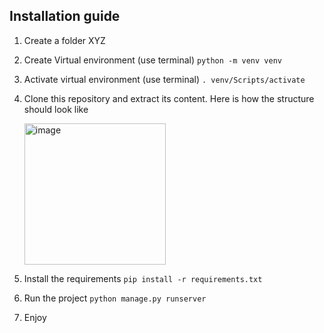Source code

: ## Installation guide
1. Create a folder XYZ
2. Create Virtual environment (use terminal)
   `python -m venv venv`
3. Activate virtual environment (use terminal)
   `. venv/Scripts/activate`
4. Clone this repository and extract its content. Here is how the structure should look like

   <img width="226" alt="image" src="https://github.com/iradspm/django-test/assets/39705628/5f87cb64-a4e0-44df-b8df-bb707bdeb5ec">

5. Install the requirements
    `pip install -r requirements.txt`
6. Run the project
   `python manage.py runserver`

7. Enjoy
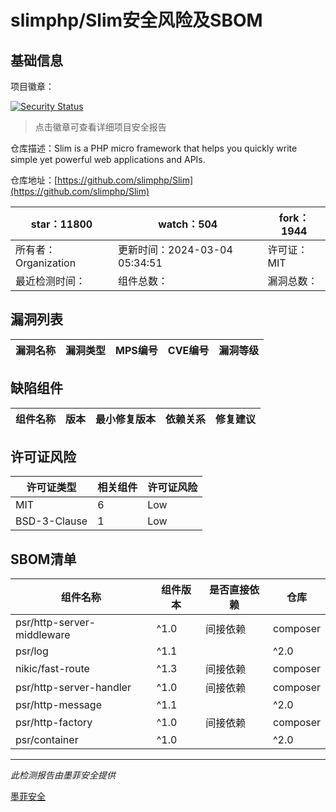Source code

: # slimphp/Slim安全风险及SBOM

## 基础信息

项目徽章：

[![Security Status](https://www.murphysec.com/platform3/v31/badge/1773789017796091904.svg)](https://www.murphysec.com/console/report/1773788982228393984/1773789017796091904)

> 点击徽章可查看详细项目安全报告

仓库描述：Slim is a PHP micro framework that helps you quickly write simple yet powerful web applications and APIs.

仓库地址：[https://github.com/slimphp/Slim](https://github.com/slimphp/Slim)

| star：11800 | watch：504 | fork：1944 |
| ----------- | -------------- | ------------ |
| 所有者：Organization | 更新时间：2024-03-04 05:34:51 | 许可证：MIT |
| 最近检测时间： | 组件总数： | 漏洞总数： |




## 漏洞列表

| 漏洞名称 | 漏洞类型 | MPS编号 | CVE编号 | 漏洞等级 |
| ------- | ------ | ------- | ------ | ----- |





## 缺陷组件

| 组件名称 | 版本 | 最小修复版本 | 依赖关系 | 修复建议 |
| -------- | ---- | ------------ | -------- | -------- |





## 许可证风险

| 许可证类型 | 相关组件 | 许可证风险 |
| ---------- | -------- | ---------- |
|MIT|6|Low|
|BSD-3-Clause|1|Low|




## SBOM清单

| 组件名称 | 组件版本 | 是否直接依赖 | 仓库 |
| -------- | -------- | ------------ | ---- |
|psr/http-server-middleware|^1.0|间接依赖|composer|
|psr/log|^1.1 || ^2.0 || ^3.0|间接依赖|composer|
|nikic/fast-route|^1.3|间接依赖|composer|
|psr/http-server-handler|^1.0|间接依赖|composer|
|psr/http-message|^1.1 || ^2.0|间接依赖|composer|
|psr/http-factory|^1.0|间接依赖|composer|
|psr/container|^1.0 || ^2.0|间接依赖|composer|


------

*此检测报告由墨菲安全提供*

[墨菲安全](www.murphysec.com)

_____

EXERCISE INSTRUCTIONS: Return all lines in the entries above that carry the word "间接依赖".

RESULT OF THIS EXERCISE:
|psr/http-server-middleware|^1.0|间接依赖|composer|
|psr/log|^1.1 || ^2.0 || ^3.0|间接依赖|composer|
|nikic/fast-route|^1.3|间接依赖|composer|
|psr/http-server-handler|^1.0|间接依赖|composer|
|psr/http-message|^1.1 || ^2.0|间接依赖|composer|
|psr/http-factory|^1.0|间接依赖|composer|
|psr/container|^1.0 || ^2.0|间接依赖|composer|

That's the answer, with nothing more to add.